TASK OBJECTIVE = Go through the data below and copy each line that includes "DESTINATION".

--- START ---

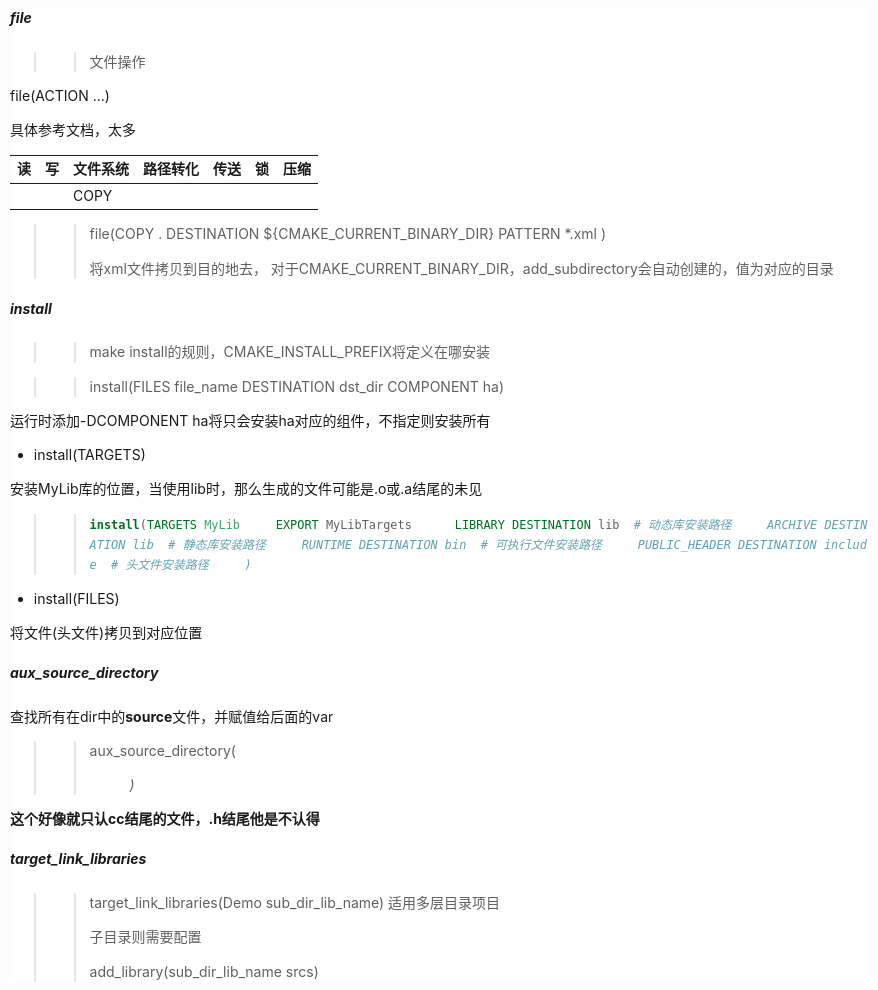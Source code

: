 
##### file

> > 文件操作

file(ACTION ...)

具体参考文档，太多

| 读   | 写   | 文件系统 | 路径转化 | 传送 | 锁   | 压缩 |
| ---- | ---- | -------- | -------- | ---- | ---- | ---- |
|      |      | COPY     |          |      |      |      |

> > file(COPY . DESTINATION ${CMAKE_CURRENT_BINARY_DIR} PATTERN *.xml ) 
> >
> > 将xml文件拷贝到目的地去， 对于CMAKE_CURRENT_BINARY_DIR，add_subdirectory会自动创建的，值为对应的目录



##### install

> > make install的规则，CMAKE_INSTALL_PREFIX将定义在哪安装

> > install(FILES file_name DESTINATION dst_dir COMPONENT ha)

运行时添加-DCOMPONENT ha将只会安装ha对应的组件，不指定则安装所有

* install(TARGETS)

安装MyLib库的位置，当使用lib时，那么生成的文件可能是.o或.a结尾的未见

> > 
> >
> > ```cmake
> > install(TARGETS MyLib     EXPORT MyLibTargets      LIBRARY DESTINATION lib  # 动态库安装路径     ARCHIVE DESTINATION lib  # 静态库安装路径     RUNTIME DESTINATION bin  # 可执行文件安装路径     PUBLIC_HEADER DESTINATION include  # 头文件安装路径     )
> > ```

* install(FILES)

将文件(头文件)拷贝到对应位置

##### aux_source_directory

查找所有在dir中的**source**文件，并赋值给后面的var

> > aux_source_directory(<dir> <var>) 

**这个好像就只认cc结尾的文件，.h结尾他是不认得**



##### target_link_libraries

> > target_link_libraries(Demo sub_dir_lib_name) 适用多层目录项目
> >
> > 子目录则需要配置 
> >
> > add_library(sub_dir_lib_name srcs)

--- END ---

SOLUTION FOR THIS TASK =
> > file(COPY . DESTINATION ${CMAKE_CURRENT_BINARY_DIR} PATTERN *.xml ) 
> > install(FILES file_name DESTINATION dst_dir COMPONENT ha)
> > install(TARGETS MyLib     EXPORT MyLibTargets      LIBRARY DESTINATION lib  # 动态库安装路径     ARCHIVE DESTINATION lib  # 静态库安装路径     RUNTIME DESTINATION bin  # 可执行文件安装路径     PUBLIC_HEADER DESTINATION include  # 头文件安装路径     )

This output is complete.